Ciò fu reso possibile principalmente utilizzando l'eredità, seppur
tenue, lasciata da D. Biagio Sansonetti, Tesoriere della Cattedrale di
Gallipoli, il quale, nel 1746, aveva disposto per testamento che con i
suoi beni si sarebbe dovuto istituire in città un nuovo convento di
sacerdoti regolari delle scuole pie. L'opposizione, tuttavia, che tali
disposizioni incontrarono, anche da parte del re (data soprattutto la
presenza in Gallipoli di sette conventi) e le suppliche contestualmente
inviate a Napoli, nel corso del 1747, da sindaci e uomini illustri
gallipolini (come quella di Tommaso Briganti, amico e consultore del
Sansonetti) affinché tutti li beni di lui lasciati [...] si
convertissero, ed applicassero al fine più retto, più utile, e più
riuscibile qual è quello della erezione d'un Seminario che manca in
questa Città [...] rappresentarono il passo successivo.

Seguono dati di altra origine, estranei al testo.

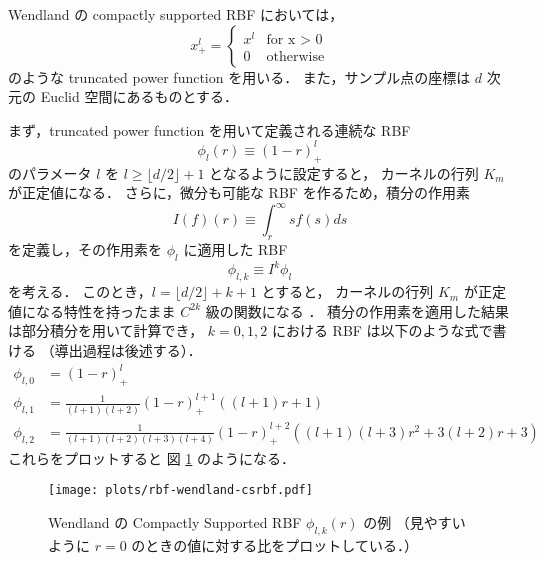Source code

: Wendland の compactly supported RBF においては，
\begin{equation}
    x_+^l = \begin{cases}
        x^l & \text{for x > 0} \\
        0   & \text{otherwise}
    \end{cases}
\end{equation}
のような truncated power function を用いる．
また，サンプル点の座標は $d$ 次元の Euclid 空間にあるものとする．

まず，truncated power function を用いて定義される連続な RBF
\begin{equation}
    \phi_l(r) \equiv (1 - r)_+^l
\end{equation}
のパラメータ $l$ を $l \ge \lfloor d/2 \rfloor + 1$ となるように設定すると，
カーネルの行列 $K_m$ が正定値になる．
さらに，微分も可能な RBF を作るため，積分の作用素
\begin{equation}
    I(f)(r) \equiv \int_r^\infty sf(s) ds
\end{equation}
を定義し，その作用素を $\phi_l$ に適用した RBF
\begin{equation}
    \phi_{l,k} \equiv I^k \phi_l \label{eq:rbf_wendland-csrbf_definition}
\end{equation}
を考える．
このとき，$l = \lfloor d/2 \rfloor + k + 1$ とすると，
カーネルの行列 $K_m$ が正定値になる特性を持ったまま
$C^{2k}$ 級の関数になる \cite[Theorem 3.5]{Wendland1995}．
積分の作用素を適用した結果は部分積分を用いて計算でき，
$k = 0, 1, 2$ における RBF は以下のような式で書ける
（導出過程は後述する）．
\begin{align}
    \phi_{l,0} & = (1 - r)_+^l
    \label{eq:rbf_wendland-csrbf_formula0}                                        \\
    \phi_{l,1} & = \frac{1}{(l+1)(l+2)} (1 - r)_+^{l+1} \left( (l+1)r + 1 \right)
    \label{eq:rbf_wendland-csrbf_formula1}                                        \\
    \phi_{l,2} & = \frac{1}{(l+1)(l+2)(l+3)(l+4)} (1 - r)_+^{l+2}
    \left( (l+1)(l+3)r^2 + 3(l+2)r + 3 \right)
    \label{eq:rbf_wendland-csrbf_formula2}
\end{align}
これらをプロットすると
図 \ref{fig:rbf_wendland-csrbf}
のようになる．

\begin{figure}[tp]
    \centering
    \texttt{[image: plots/rbf-wendland-csrbf.pdf]}
    \caption{Wendland の Compactly Supported RBF $\phi_{l,k}(r)$ \cite{Wendland1995} の例%
        （見やすいように $r = 0$ のときの値に対する比をプロットしている．）}
    \label{fig:rbf_wendland-csrbf}
\end{figure}

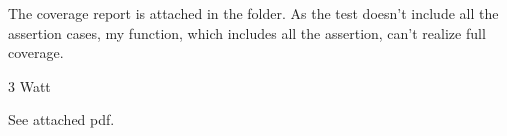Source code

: \documentclass[11pt]{article}
\begin{document}
    The coverage report is attached in the folder. As the test doesn't
include all the assertion cases, my function, which includes all the
assertion, can't realize full coverage.

    3 Watt

    See attached pdf.


    
    
    
    
\end{document}
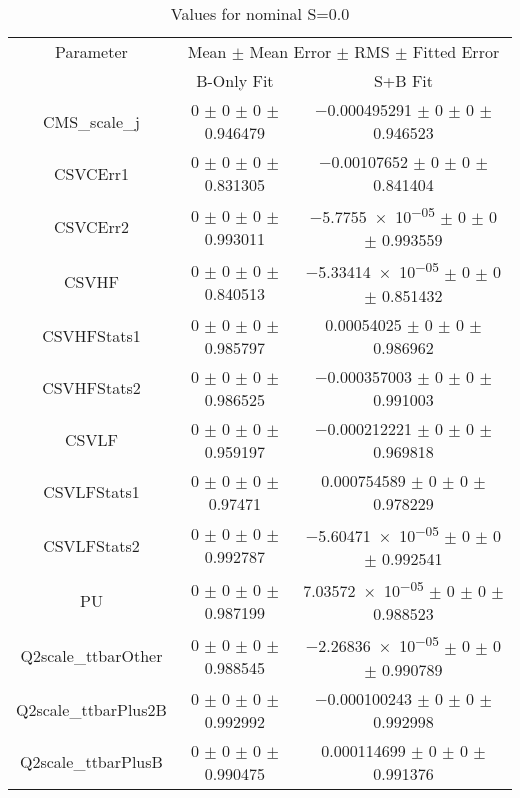 \begin{table}
\centering
\caption{Values for nominal S=0.0}
\begin{tabular}{ccc}
\toprule
Parameter & \multicolumn{2}{c}{Mean $\pm$ Mean Error $\pm$ RMS $\pm$ Fitted Error}\\
 & B-Only Fit & S+B Fit\\
\midrule
CMS\_scale\_j & \num{0} $\pm$ \num{0} $\pm$ \num{0} $\pm$ \num{0.946479} & \num{-0.000495291} $\pm$ \num{0} $\pm$ \num{0} $\pm$ \num{0.946523}\\
CSVCErr1 & \num{0} $\pm$ \num{0} $\pm$ \num{0} $\pm$ \num{0.831305} & \num{-0.00107652} $\pm$ \num{0} $\pm$ \num{0} $\pm$ \num{0.841404}\\
CSVCErr2 & \num{0} $\pm$ \num{0} $\pm$ \num{0} $\pm$ \num{0.993011} & \num{-5.7755e-05} $\pm$ \num{0} $\pm$ \num{0} $\pm$ \num{0.993559}\\
CSVHF & \num{0} $\pm$ \num{0} $\pm$ \num{0} $\pm$ \num{0.840513} & \num{-5.33414e-05} $\pm$ \num{0} $\pm$ \num{0} $\pm$ \num{0.851432}\\
CSVHFStats1 & \num{0} $\pm$ \num{0} $\pm$ \num{0} $\pm$ \num{0.985797} & \num{0.00054025} $\pm$ \num{0} $\pm$ \num{0} $\pm$ \num{0.986962}\\
CSVHFStats2 & \num{0} $\pm$ \num{0} $\pm$ \num{0} $\pm$ \num{0.986525} & \num{-0.000357003} $\pm$ \num{0} $\pm$ \num{0} $\pm$ \num{0.991003}\\
CSVLF & \num{0} $\pm$ \num{0} $\pm$ \num{0} $\pm$ \num{0.959197} & \num{-0.000212221} $\pm$ \num{0} $\pm$ \num{0} $\pm$ \num{0.969818}\\
CSVLFStats1 & \num{0} $\pm$ \num{0} $\pm$ \num{0} $\pm$ \num{0.97471} & \num{0.000754589} $\pm$ \num{0} $\pm$ \num{0} $\pm$ \num{0.978229}\\
CSVLFStats2 & \num{0} $\pm$ \num{0} $\pm$ \num{0} $\pm$ \num{0.992787} & \num{-5.60471e-05} $\pm$ \num{0} $\pm$ \num{0} $\pm$ \num{0.992541}\\
PU & \num{0} $\pm$ \num{0} $\pm$ \num{0} $\pm$ \num{0.987199} & \num{7.03572e-05} $\pm$ \num{0} $\pm$ \num{0} $\pm$ \num{0.988523}\\
Q2scale\_ttbarOther & \num{0} $\pm$ \num{0} $\pm$ \num{0} $\pm$ \num{0.988545} & \num{-2.26836e-05} $\pm$ \num{0} $\pm$ \num{0} $\pm$ \num{0.990789}\\
Q2scale\_ttbarPlus2B & \num{0} $\pm$ \num{0} $\pm$ \num{0} $\pm$ \num{0.992992} & \num{-0.000100243} $\pm$ \num{0} $\pm$ \num{0} $\pm$ \num{0.992998}\\
Q2scale\_ttbarPlusB & \num{0} $\pm$ \num{0} $\pm$ \num{0} $\pm$ \num{0.990475} & \num{0.000114699} $\pm$ \num{0} $\pm$ \num{0} $\pm$ \num{0.991376}\\

\end{tabular}
\end{table}
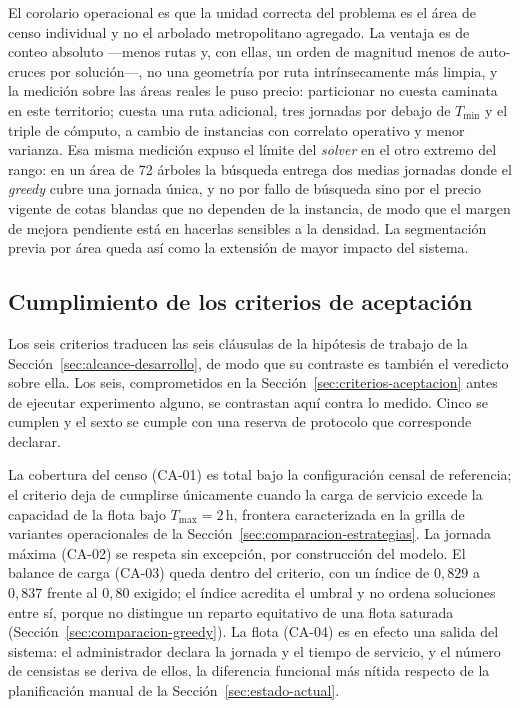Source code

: El corolario operacional es que la unidad correcta del problema es el área de censo individual y no
el arbolado metropolitano agregado. La ventaja es de conteo absoluto ---menos rutas y, con ellas,
un orden de magnitud menos de auto-cruces por solución---, no una geometría por ruta
intrínsecamente más limpia, y la medición sobre las áreas reales le puso precio: particionar no
cuesta caminata en este territorio; cuesta una ruta adicional, tres jornadas por debajo de
$T_{\min}$ y el triple de cómputo, a cambio de instancias con correlato operativo y menor varianza.
Esa misma medición expuso el límite del \textit{solver} en el otro extremo del rango: en un área de
72 árboles la búsqueda entrega dos medias jornadas donde el \textit{greedy} cubre una jornada
única, y no por fallo de búsqueda sino por el precio vigente de cotas blandas que no dependen de la
instancia, de modo que el margen de mejora pendiente está en hacerlas sensibles a la densidad. La
segmentación previa por área queda así como la extensión de mayor impacto del sistema.

\subsection{Cumplimiento de los criterios de aceptación}
\label{sec:cumplimiento-criterios}

Los seis criterios traducen las seis cláusulas de la hipótesis de trabajo de la
Sección~\ref{sec:alcance-desarrollo}, de modo que su contraste es también el veredicto sobre ella.
Los seis, comprometidos en la Sección~\ref{sec:criterios-aceptacion} antes de ejecutar
experimento alguno, se contrastan aquí contra lo medido. Cinco se cumplen y el sexto se cumple con
una reserva de protocolo que corresponde declarar.

La cobertura del censo (CA-01) es total bajo la configuración censal de referencia; el criterio
deja de cumplirse únicamente cuando la carga de servicio excede la capacidad de la flota bajo
$T_{\max}=2$\,h, frontera caracterizada en la grilla de variantes operacionales de la
Sección~\ref{sec:comparacion-estrategias}. La jornada máxima
(CA-02) se respeta sin excepción, por construcción del modelo. El balance de carga (CA-03) queda
dentro del criterio, con un índice de $0{,}829$ a $0{,}837$ frente al $0{,}80$ exigido; el índice
acredita el umbral y no ordena soluciones entre sí, porque no distingue un reparto equitativo de
una flota saturada (Sección~\ref{sec:comparacion-greedy}). La flota (CA-04) es en efecto una salida
del sistema: el administrador declara la jornada y el tiempo de servicio, y el número de censistas
se deriva de ellos, la diferencia funcional más nítida respecto de la planificación manual de la
Sección~\ref{sec:estado-actual}.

Così Marchese Brancone, fratello del vescovo e destinatario di tali
suppliche, il 17 febbraio 1748 scriveva da Napoli al Governatore di
Gallipoli, comunicando gli esiti del dispaccio reale relativo a tale
causa: ha Sua Maestà denegato il suo Real assenso per la nuova
fondazione di tal collegio dei Padri delle scuole pie; ed ha risultato,
che in sua vece si erigga il Seminario, che dalla cura, e zelo
pastorale di cotesto vescovo si è proposto di fare per lustro di tal
Chiesa e Spiritual profitto di cotesto Pubblico, e che per questo
effetto i suddetti beni del Sansonetti lasciati s'intestino al novo
Seminario; con condizione che le scuole, che in esso tenersi debbano,
siano non solo addette all'utile de' clerici, che in quello
stanziaranno, ma ben anche concorrer vi possano tutti i laici di
qualunque condizione vi siano, i quali vogliano apprendere le scienze
[...].
La costruzione del Seminario, scrive il Ravenna, sarebbe iniziata, con
molta solennità, nel 1751: piccolo, ma comodissimo per trenta alunni,
ben distribuito, e con ottime officine, situato vicino alla piazza
nell'Isola istessa della Cattedrale e dell'Episcopio, coi quali ha
delle interne comunicazioni, fu fornito dal Brancone di cattedre per
ogni disciplina, da quelle umanistiche a quelle di filosofia e di
teologia e, unico caso nella provincia, di storia ecclesiastica. Ma la
morte, nel 1758, del fratello Marchese ed il dolore che ne seguì
indussero, tuttavia, il vescovo a dimettersi, impedendogli di procedere
alla sua apertura.
Spettò al successore, Ignazio Savastano (1759-1769), prete napolitano,
e Canonico di San Gennaro, la realizzazione di quel progetto, nel corso
del primo anno del suo episcopato, come testimonia l'iscrizione, datata
1760, posta nella sala inferiore dell'edificio. Nel superstite editto
di apertura del Seminario per l'anno scolastico 1765-66, che seguiva
alla crisi registratasi nel più ampio contesto di depressione economica
(causa certamente del basso numero di iscritti, specie per il 1761),
ordinava a tutti i chierici specialmente di attendervi con maggior
diligenza del passato e di dar speranza di maggior profitto così nelle
lettere umane, come nelle altre scienze superiori, come pure
rimproverava l'esorbitante debito per cagione del caro prezzo de'
commestibili e stabiliva la paga degli alimenti per i Cittadini e
Diocesani (trentasei ducati annui) e per i Forestieri (quaranta).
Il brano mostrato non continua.